Data Processing

Data and Processing Information

About Our Dataset

The dataset we are using to create these visualizations comes from the Fire Department Calls for Service. We filtered our data to only include the latest 3 months of data which begins on December 1st, 2018 and ends on Febuary 28th, 2019.

To create our charts, we used these columns:

Call Type - whether the incident call was categorized as Alarms, Citizen Assist/Service Call, Electrical Hazard, Gas Leak (Natural and LP Gas), Medical Incident, Other, Outside Fire, Structure Fire, Traffic Collision, or Water Rescue.
Call Date - Date the call is received at the 911 Dispatch Center. Used for reporting purposes.
Received DtTm - Date and time of call is received at the 911 Dispatch Center.
Entry DtTm - Date and time the 911 operator submits the entry of the initical call information into the CAD system
Dispatch DtTm - Date and time the 911 operator dispatches this unit to the call.
On Scene DtTm - Date and time the unit records arriving to the location of the incident
Transport DtTm - If this unit is an ambulance, date and time the unit begins the transport to the hospital
Hospital DtTm - If this unit is an ambulance, date and time the unit arrives at the hospital.
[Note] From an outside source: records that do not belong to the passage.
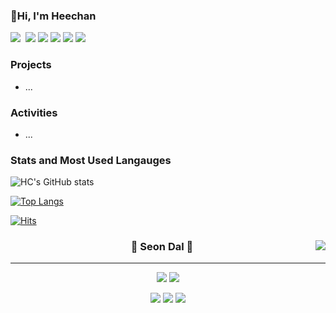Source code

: ### 👋Hi, I'm Heechan
<p align="left">
  <img src="https://img.shields.io/badge/Python-3766AB?style=flat-square&logo=Python&logoColor=white"/></a>&nbsp 
  <img src="https://img.shields.io/badge/Node.js-5CCF49?style=flat-square&logo=Node.js&logoColor=white"/></a> 
  <img src="https://img.shields.io/badge/MySQL-43B6EF?style=flat-square&logo=Mysql&logoColor=white"/></a> 
  <img src="https://img.shields.io/badge/JavaScript-FFCA28?style=flat-square&logo=Javascript&logoColor=white"/></a>
  <img src="https://img.shields.io/badge/AWS-F7981E?style=flat-square&logo=AmazonAWS&logoColor=white"/>
  <img src="https://img.shields.io/badge/Git-F05032?style=flat-square&logo=Git&logoColor=white"/>
</p>
  
### Projects
- ...

### Activities  
- ...

### Stats and Most Used Langauges
  ![HC's GitHub stats](https://github-readme-stats.vercel.app/api?username=HC-kang&show_icons=true&theme=dark)
  
[![Top Langs](https://github-readme-stats.vercel.app/api/top-langs/?username=HC-kang&langs_count=4&layout=compact&bg_color=151515&hide=jupyter%20notebook,c%2B%2B,C,html&title_color=fff&text_color=fff)](https://github.com/anuraghazra/github-readme-stats)

[![Hits](https://hits.seeyoufarm.com/api/count/incr/badge.svg?url=https%3A%2F%2Fgithub.com%2FHC-kang&count_bg=%23000000&title_bg=%23555555&icon=github.svg&icon_color=%23E7E7E7&title=GitHub&edge_flat=false)](https://hits.seeyoufarm.com)




<!-- https://velog.io/@seondal/Github-Readme-%EA%BE%B8%EB%AF%B8%EA%B8%B0-%EC%B4%9D%EC%A0%95%EB%A6%AC#%EC%99%84%EC%84%B1 -->

<div align="center">
  
  <a href="https://suave-lilac-075.notion.site/b1ac3609f8a946c3a1939b5d46211e44?v=cc0f75ec13e54868a33bb57336fb9ee8"><img align="right" src="https://github-readme-stats.vercel.app/api/top-langs/?username=seondal&theme=dracula&exclude_repo=Computer-Science-Engineering&layout=compact&langs_count=10"/></a>
  
  ### 🐣 Seon Dal 🐥 
  
  ---
  
  <a href="https://github.com/seondal"><img src="https://hits.seeyoufarm.com/api/count/incr/badge.svg?url=https%3A%2F%2Fgithub.com%2Fseondal&count_bg=%23000000&title_bg=%23000000&icon=github.svg&icon_color=%23E7E7E7&title=GitHub&edge_flat=false)"/></a> <a href="https://solved.ac/whkakrkr"><img src="http://mazassumnida.wtf/api/mini/generate_badge?boj=whkakrkr"/></a>
 
  <a href="https://velog.io/@seondal"><img src="https://img.shields.io/badge/seondal.log-3DDC84?style=flat-square&logo=Blogger&logoColor=white"/></a>
  <a href="https://suave-lilac-075.notion.site/Dalchive-ec0bc59746804968a085c2cf46151c80"><img src="https://img.shields.io/badge/Dalchive-ffffff?style=flat-square&logo=notion&logoColor=black"/></a>
  <a href="https://whkakrkr.tistory.com"><img src="https://img.shields.io/badge/Seondalgorithm-E5511E?style=flat-square&logo=Blogger&logoColor=white"/></a> 

  <br>
 
</div>

<!--
**HC-kang/HC-kang** is a ✨ _special_ ✨ repository because its `README.md` (this file) appears on your GitHub profile.

Here are some ideas to get you started:

- 🔭 I’m currently working on ...
- 🌱 I’m currently learning ...
- 👯 I’m looking to collaborate on ...
- 🤔 I’m looking for help with ...
- 💬 Ask me about ...
- 📫 How to reach me: ...
- 😄 Pronouns: ...
- ⚡ Fun fact: ...
-->
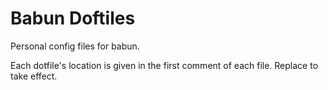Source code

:# Babun Doftiles

Personal config files for babun.  

Each dotfile's location is given in the first comment of each file.  Replace to take effect.
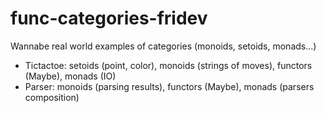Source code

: # func-categories-fridev

Wannabe real world examples of categories (monoids, setoids, monads...)

- Tictactoe: setoids (point, color), monoids (strings of moves), functors (Maybe), monads (IO)
- Parser: monoids (parsing results), functors (Maybe), monads (parsers composition)
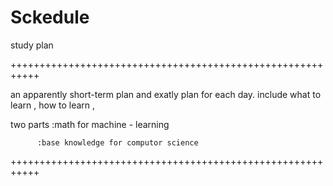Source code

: # Sckedule
study plan

+++++++++++++++++++++++++++++++++++++++++++++++++++++++++++


an apparently short-term plan and exatly plan for each day.
include what to learn , how to learn , 

two parts :math for machine - learning

          :base knowledge for computor science
         
+++++++++++++++++++++++++++++++++++++++++++++++++++++++++++
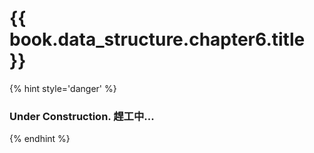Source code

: # {{ book.data_structure.chapter6.title }}
<!-- notoc -->

{% hint style='danger' %}
### Under Construction. 趕工中...
{% endhint %}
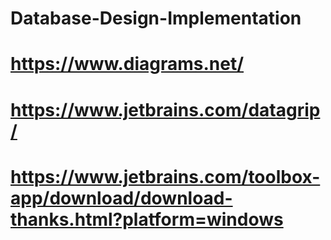 # Database-Design-Implementation

# https://www.diagrams.net/

# https://www.jetbrains.com/datagrip/

# https://www.jetbrains.com/toolbox-app/download/download-thanks.html?platform=windows
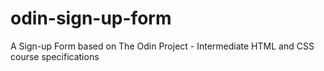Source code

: # odin-sign-up-form
A Sign-up Form based on The Odin Project - Intermediate HTML and CSS course specifications

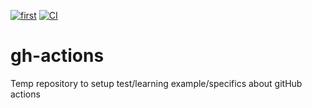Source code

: [![first](https://github.com/cashmy/gh-actions/actions/workflows/first.yml/badge.svg)](https://github.com/cashmy/gh-actions/actions/workflows/first.yml)
[![CI](https://github.com/cashmy/gh-actions/actions/workflows/complex.yml/badge.svg)](https://github.com/cashmy/gh-actions/actions/workflows/complex.yml)

# gh-actions
Temp repository to setup test/learning example/specifics about gitHub actions
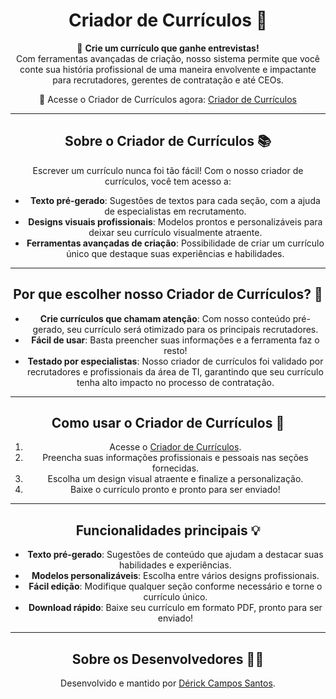 <div align="center">

# Criador de Currículos 🚀

📄 **Crie um currículo que ganhe entrevistas!**  
Com ferramentas avançadas de criação, nosso sistema permite que você conte sua história profissional de uma maneira envolvente e impactante para recrutadores, gerentes de contratação e até CEOs.

🔗 Acesse o Criador de Currículos agora: [Criador de Currículos](https://criador-de-curriculo-dcs.vercel.app)

---

## Sobre o Criador de Currículos 📚

Escrever um currículo nunca foi tão fácil! Com o nosso criador de currículos, você tem acesso a:

- **Texto pré-gerado**: Sugestões de textos para cada seção, com a ajuda de especialistas em recrutamento.
- **Designs visuais profissionais**: Modelos prontos e personalizáveis para deixar seu currículo visualmente atraente.
- **Ferramentas avançadas de criação**: Possibilidade de criar um currículo único que destaque suas experiências e habilidades.

---

## Por que escolher nosso Criador de Currículos? 🔑

- **Crie currículos que chamam atenção**: Com nosso conteúdo pré-gerado, seu currículo será otimizado para os principais recrutadores.
- **Fácil de usar**: Basta preencher suas informações e a ferramenta faz o resto!
- **Testado por especialistas**: Nosso criador de currículos foi validado por recrutadores e profissionais da área de TI, garantindo que seu currículo tenha alto impacto no processo de contratação.

---

## Como usar o Criador de Currículos 📑

1. Acesse o [Criador de Currículos](https://criador-de-curriculo-dcs.vercel.app).
2. Preencha suas informações profissionais e pessoais nas seções fornecidas.
3. Escolha um design visual atraente e finalize a personalização.
4. Baixe o currículo pronto e pronto para ser enviado!

---

## Funcionalidades principais 💡

- **Texto pré-gerado**: Sugestões de conteúdo que ajudam a destacar suas habilidades e experiências.
- **Modelos personalizáveis**: Escolha entre vários designs profissionais.
- **Fácil edição**: Modifique qualquer seção conforme necessário e torne o currículo único.
- **Download rápido**: Baixe seu currículo em formato PDF, pronto para ser enviado!

---

## Sobre os Desenvolvedores 🧑‍💻

Desenvolvido e mantido por [Dérick Campos Santos](https://www.linkedin.com/in/derick-campos-santos/).

</div>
This is the pre-processing that we performed for the following visualizations:

Darianne:
Pre-feedback - For the first Visualization I did not have to do much wrangling with the data besides calculating the number of incidents which I calculated by counting the number of Call Type for each Call Type, since every incident had a Call Type associated with it.
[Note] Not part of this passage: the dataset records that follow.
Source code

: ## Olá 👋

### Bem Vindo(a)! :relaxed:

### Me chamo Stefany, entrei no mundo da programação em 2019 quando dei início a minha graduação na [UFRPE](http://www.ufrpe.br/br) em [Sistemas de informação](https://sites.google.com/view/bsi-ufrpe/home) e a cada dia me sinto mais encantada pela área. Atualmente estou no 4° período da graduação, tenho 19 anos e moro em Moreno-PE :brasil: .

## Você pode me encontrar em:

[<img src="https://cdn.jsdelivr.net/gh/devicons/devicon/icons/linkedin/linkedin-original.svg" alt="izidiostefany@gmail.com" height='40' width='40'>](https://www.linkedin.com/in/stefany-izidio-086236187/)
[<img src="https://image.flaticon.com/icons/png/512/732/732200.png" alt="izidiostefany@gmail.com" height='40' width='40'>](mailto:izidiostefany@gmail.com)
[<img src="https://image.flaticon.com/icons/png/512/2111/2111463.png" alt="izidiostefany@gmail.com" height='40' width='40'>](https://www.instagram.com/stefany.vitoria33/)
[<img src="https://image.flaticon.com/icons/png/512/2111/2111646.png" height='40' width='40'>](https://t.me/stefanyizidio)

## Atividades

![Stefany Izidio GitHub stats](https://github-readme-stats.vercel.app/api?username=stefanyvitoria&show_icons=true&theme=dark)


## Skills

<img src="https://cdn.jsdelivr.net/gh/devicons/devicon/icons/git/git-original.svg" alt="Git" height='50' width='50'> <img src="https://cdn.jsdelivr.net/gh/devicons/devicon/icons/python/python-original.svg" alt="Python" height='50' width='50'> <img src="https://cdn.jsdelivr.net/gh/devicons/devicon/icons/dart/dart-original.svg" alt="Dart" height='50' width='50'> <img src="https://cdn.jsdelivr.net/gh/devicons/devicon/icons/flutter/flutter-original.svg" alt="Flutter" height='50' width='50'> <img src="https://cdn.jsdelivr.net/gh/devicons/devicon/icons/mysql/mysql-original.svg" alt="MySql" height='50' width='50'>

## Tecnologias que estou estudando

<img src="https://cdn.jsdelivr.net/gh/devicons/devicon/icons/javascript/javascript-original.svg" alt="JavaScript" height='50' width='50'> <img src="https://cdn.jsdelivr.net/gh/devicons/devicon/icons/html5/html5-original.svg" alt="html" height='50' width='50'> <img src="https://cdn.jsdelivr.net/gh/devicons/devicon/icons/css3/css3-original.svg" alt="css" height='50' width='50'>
Final - After recieving some feedback about regrouping my area chart, I had to do some data wrangling. Originally my csv file looked similar to the Fire Department Calls for Service data set in the sense that the calltype was a column of different incident categories (I did have way fewer columns and limit the date range of the data of course), but for my code I needed to have each category of call type have its own column with its own data for each day of the date interval: December 1st, 2018 - February 28th, 2019. After doing this my data looked like this which made it easier to use D3's stack implementation for my area chart.

Emmit:
Pre-feedback - For this visualization, I first prefiltered the call types to only include the types that fall under "Medical Incident". Next, I filtered the data to omit all incidents that had empty on-scene datetimes. Lastly, I calculated the duration of time between dispatch and on-scene time into minutes then I filtered the data to exclude all negative values and values under one minute.
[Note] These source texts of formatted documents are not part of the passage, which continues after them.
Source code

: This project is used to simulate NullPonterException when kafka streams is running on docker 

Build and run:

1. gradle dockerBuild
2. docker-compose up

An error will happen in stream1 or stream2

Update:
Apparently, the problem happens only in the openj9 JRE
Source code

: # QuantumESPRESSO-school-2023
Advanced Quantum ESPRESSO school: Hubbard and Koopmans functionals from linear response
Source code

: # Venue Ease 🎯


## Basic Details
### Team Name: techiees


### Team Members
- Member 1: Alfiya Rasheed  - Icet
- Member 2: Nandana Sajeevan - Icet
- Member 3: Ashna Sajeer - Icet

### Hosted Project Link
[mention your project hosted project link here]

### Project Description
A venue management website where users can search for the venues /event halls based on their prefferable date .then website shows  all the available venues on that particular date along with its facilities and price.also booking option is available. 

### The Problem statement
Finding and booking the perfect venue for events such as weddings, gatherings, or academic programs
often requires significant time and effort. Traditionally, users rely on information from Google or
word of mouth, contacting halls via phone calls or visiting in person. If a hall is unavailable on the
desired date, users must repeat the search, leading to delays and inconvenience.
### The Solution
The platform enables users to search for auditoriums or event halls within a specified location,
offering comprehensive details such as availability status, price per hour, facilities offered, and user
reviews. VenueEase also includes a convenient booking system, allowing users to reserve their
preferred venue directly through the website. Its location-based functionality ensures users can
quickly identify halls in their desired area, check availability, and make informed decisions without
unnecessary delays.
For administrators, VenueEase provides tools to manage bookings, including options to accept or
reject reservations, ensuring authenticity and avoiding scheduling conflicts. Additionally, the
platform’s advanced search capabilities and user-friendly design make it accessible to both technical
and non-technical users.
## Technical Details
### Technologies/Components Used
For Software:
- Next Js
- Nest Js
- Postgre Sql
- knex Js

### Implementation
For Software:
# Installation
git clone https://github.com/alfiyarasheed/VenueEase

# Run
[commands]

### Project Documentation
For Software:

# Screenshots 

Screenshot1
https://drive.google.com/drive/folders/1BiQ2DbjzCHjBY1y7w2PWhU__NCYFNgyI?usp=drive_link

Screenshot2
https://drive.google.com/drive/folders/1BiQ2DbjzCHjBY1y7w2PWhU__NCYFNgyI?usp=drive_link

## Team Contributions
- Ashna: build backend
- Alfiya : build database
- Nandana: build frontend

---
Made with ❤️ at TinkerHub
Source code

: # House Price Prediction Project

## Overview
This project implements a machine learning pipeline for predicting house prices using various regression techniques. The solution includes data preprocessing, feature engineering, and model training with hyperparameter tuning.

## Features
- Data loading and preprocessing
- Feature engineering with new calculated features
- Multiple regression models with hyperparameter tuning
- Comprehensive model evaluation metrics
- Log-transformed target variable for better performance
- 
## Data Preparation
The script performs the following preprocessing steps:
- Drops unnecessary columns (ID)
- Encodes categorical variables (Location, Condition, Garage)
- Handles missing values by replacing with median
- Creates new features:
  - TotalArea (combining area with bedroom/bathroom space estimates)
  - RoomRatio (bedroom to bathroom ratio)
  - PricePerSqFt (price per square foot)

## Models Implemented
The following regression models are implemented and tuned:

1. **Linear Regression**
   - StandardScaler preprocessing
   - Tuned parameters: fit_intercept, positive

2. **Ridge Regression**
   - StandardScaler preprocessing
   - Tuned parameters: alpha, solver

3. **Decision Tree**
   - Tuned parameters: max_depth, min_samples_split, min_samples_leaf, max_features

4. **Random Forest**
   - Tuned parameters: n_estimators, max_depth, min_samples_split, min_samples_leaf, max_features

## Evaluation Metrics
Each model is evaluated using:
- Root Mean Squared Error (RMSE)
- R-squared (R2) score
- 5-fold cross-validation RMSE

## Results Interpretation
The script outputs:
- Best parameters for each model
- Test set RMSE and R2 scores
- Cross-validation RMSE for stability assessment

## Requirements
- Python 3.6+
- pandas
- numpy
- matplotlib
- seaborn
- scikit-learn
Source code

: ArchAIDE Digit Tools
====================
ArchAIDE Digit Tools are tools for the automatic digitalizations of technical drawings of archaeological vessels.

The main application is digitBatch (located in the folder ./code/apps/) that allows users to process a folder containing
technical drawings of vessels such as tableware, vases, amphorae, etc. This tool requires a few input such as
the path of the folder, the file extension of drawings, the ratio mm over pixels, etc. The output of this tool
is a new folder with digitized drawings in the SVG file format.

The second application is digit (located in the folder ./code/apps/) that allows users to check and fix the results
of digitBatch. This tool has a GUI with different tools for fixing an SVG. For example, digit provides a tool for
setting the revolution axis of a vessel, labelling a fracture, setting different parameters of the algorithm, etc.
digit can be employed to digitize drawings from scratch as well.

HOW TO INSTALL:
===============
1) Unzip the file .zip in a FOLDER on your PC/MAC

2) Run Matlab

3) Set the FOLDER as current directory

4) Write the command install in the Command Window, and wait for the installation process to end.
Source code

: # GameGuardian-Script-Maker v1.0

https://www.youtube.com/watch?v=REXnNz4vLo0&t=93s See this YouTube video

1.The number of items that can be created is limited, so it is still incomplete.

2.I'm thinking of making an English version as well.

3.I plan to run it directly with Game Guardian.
Final - In the final version, although it had one of the highest average travel times, I omitted the Lincoln Park data due to the lack of data that was provided. I also implemented a heatmap instead of a line chart due to the feedback I received. I included a heatmap example in the prototypes below the line chart prototype. The heatmap is sorted from the largest travel time averages (starting with Treasure Island) to the least travel time averages (ending with the Financial District / South Beach).

Olivia:
Pre-feedback - For my visualization, the only calculation I had to make was calculating the travel time from the scene to the hospital, which I did by subtracting the “Hospital DtTm” category from the “Transport DtTm” category. This calculation gave me the travel time since both these fields are labeled as type Date and Time in Tableau.